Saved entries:

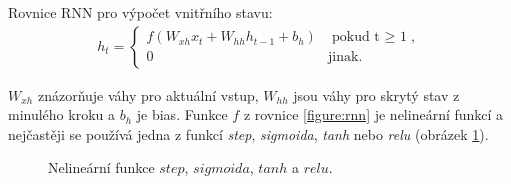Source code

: Rovnice RNN pro výpočet vnitřního stavu:
\begin{align}\label{figure:rnn}
  h_t = \begin{cases}
          f(W_{xh}x_t + W_{hh}h_{t-1} + b_h) & \mbox{pokud t $\geq$ 1}, \\
          0 & \mbox{jinak}.
        \end{cases}
\end{align}


$W_{xh}$ znázorňuje váhy pro aktuální vstup, $W_{hh}$ jsou váhy pro skrytý stav z minulého kroku a $b_h$ je bias. Funkce $f$ z rovnice \ref{figure:rnn} je nelineární funkcí a nejčastěji se používá jedna z funkcí \emph{step}, \emph{sigmoida}, \emph{tanh} nebo \emph{relu} (obrázek \ref{img:functions}).

\begin{figure}[H]
    \begin{center}
    \end{center}
	\caption{Nelineární funkce $step$, $sigmoida$, $tanh$ a $relu$.}
	\label{img:functions}
\end{figure}

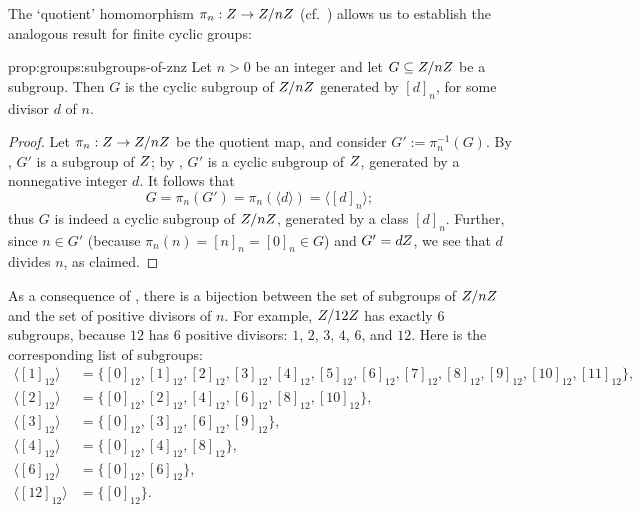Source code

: The `quotient' homomorphism $\pi_n : \Z \to \Z/n\Z$ (cf.\
) allows us to establish the analogous
result for finite cyclic groups:

\begin{prop}{}{prop:groups:subgroups-of-znz}
  Let $n > 0$ be an integer and let $G \subseteq \Z/n\Z$ be
    a subgroup. Then $G$ is the cyclic subgroup of $\Z/n\Z$ generated
    by $[d]_n$, for some divisor $d$ of
    $n$.
\end{prop}
\begin{proof}
  Let $\pi_n : \Z \to \Z/n\Z$ be the quotient map, and consider
  $G' := \pi_n^{-1}(G)$. By
  , $G'$ is a subgroup of
  $\Z$; by , $G'$ is a
  cyclic subgroup of $\Z$, generated by a nonnegative integer $d$.  It
  follows that
  \[
    G = \pi_n(G') = \pi_n(\langle d \rangle) = \langle [d]_n \rangle;
  \]
  thus $G$ is indeed a cyclic subgroup of $\Z/n\Z$, generated by a
  class $[d]_n$. Further, since $n \in G'$ (because
  $\pi_n(n) = [n]_n = [0]_n \in G$) and $G' = d\Z$, we see that $d$
  divides $n$, as claimed.
\end{proof}

As a consequence of ,
there is a bijection between the set of subgroups of $\Z/n\Z$ and the
set of positive divisors of $n$. For example, $\Z/12\Z$ has exactly
$6$ subgroups, because $12$ has $6$ positive divisors: $1$, $2$, $3$,
$4$, $6$, and $12$. Here is the corresponding list of subgroups:
\begin{align*}
  \langle [1]_{12} \rangle &= \{[0]_{12}, [1]_{12}, [2]_{12}, [3]_{12},
                             [4]_{12}, [5]_{12}, [6]_{12}, [7]_{12}, [8]_{12}, [9]_{12}, [10]_{12},
                             [11]_{12}\}, \\
  \langle [2]_{12} \rangle &= \{[0]_{12}, [2]_{12}, [4]_{12}, [6]_{12},
                             [8]_{12}, [10]_{12}\}, \\
  \langle [3]_{12} \rangle &= \{[0]_{12}, [3]_{12}, [6]_{12}, [9]_{12}\}, \\
  \langle [4]_{12} \rangle &= \{[0]_{12}, [4]_{12}, [8]_{12}\}, \\
  \langle [6]_{12} \rangle &= \{[0]_{12}, [6]_{12}\}, \\
  \langle [12]_{12} \rangle &= \{[0]_{12}\}.
\end{align*}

Task description
Any picture found in the data is to be skipped while the rest is copied exactly.

Result below
Source code

: Rovnice RNN pro výpočet vnitřního stavu:
\begin{align}\label{figure:rnn}
  h_t = \begin{cases}
          f(W_{xh}x_t + W_{hh}h_{t-1} + b_h) & \mbox{pokud t $\geq$ 1}, \\
          0 & \mbox{jinak}.
        \end{cases}
\end{align}


$W_{xh}$ znázorňuje váhy pro aktuální vstup, $W_{hh}$ jsou váhy pro skrytý stav z minulého kroku a $b_h$ je bias. Funkce $f$ z rovnice \ref{figure:rnn} je nelineární funkcí a nejčastěji se používá jedna z funkcí \emph{step}, \emph{sigmoida}, \emph{tanh} nebo \emph{relu} (obrázek \ref{img:functions}).

\begin{figure}[H]
    \begin{center}
    \end{center}
	\caption{Nelineární funkce $step$, $sigmoida$, $tanh$ a $relu$.}
	\label{img:functions}
\end{figure}

Source code

: The `quotient' homomorphism $\pi_n : \Z \to \Z/n\Z$ (cf.\
) allows us to establish the analogous
result for finite cyclic groups:

\begin{prop}{}{prop:groups:subgroups-of-znz}
  Let $n > 0$ be an integer and let $G \subseteq \Z/n\Z$ be
    a subgroup. Then $G$ is the cyclic subgroup of $\Z/n\Z$ generated
    by $[d]_n$, for some divisor $d$ of
    $n$.
\end{prop}
\begin{proof}
  Let $\pi_n : \Z \to \Z/n\Z$ be the quotient map, and consider
  $G' := \pi_n^{-1}(G)$. By
  , $G'$ is a subgroup of
  $\Z$; by , $G'$ is a
  cyclic subgroup of $\Z$, generated by a nonnegative integer $d$.  It
  follows that
  \[
    G = \pi_n(G') = \pi_n(\langle d \rangle) = \langle [d]_n \rangle;
  \]
  thus $G$ is indeed a cyclic subgroup of $\Z/n\Z$, generated by a
  class $[d]_n$. Further, since $n \in G'$ (because
  $\pi_n(n) = [n]_n = [0]_n \in G$) and $G' = d\Z$, we see that $d$
  divides $n$, as claimed.
\end{proof}

As a consequence of ,
there is a bijection between the set of subgroups of $\Z/n\Z$ and the
set of positive divisors of $n$. For example, $\Z/12\Z$ has exactly
$6$ subgroups, because $12$ has $6$ positive divisors: $1$, $2$, $3$,
$4$, $6$, and $12$. Here is the corresponding list of subgroups:
\begin{align*}
  \langle [1]_{12} \rangle &= \{[0]_{12}, [1]_{12}, [2]_{12}, [3]_{12},
                             [4]_{12}, [5]_{12}, [6]_{12}, [7]_{12}, [8]_{12}, [9]_{12}, [10]_{12},
                             [11]_{12}\}, \\
  \langle [2]_{12} \rangle &= \{[0]_{12}, [2]_{12}, [4]_{12}, [6]_{12},
                             [8]_{12}, [10]_{12}\}, \\
  \langle [3]_{12} \rangle &= \{[0]_{12}, [3]_{12}, [6]_{12}, [9]_{12}\}, \\
  \langle [4]_{12} \rangle &= \{[0]_{12}, [4]_{12}, [8]_{12}\}, \\
  \langle [6]_{12} \rangle &= \{[0]_{12}, [6]_{12}\}, \\
  \langle [12]_{12} \rangle &= \{[0]_{12}\}.
\end{align*}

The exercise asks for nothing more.